Transcribe exactly the lines that fall between the one holding "## Technologies Used" and the one holding "- **Shadcn UI", inclusive, from the entries below.

*** GIVEN RECORDS ***

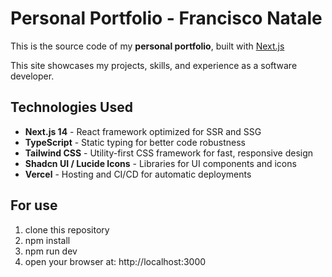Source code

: # Personal Portfolio - Francisco Natale

This is the source code of my **personal portfolio**, built with [Next.js](https://nextjs.org)

This site showcases my projects, skills, and experience as a software developer.

## Technologies Used

- **Next.js 14** - React framework optimized for SSR and SSG  
- **TypeScript** - Static typing for better code robustness  
- **Tailwind CSS** - Utility-first CSS framework for fast, responsive design  
- **Shadcn UI / Lucide Icons** - Libraries for UI components and icons  
- **Vercel** - Hosting and CI/CD for automatic deployments  

## For use

1) clone this repository
2) npm install
3) npm run dev
4) open your browser at: http://localhost:3000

*** End of GIVEN RECORDS ***

### [RESPONSE]
## Technologies Used

- **Next.js 14** - React framework optimized for SSR and SSG  
- **TypeScript** - Static typing for better code robustness  
- **Tailwind CSS** - Utility-first CSS framework for fast, responsive design  
- **Shadcn UI / Lucide Icons** - Libraries for UI components and icons  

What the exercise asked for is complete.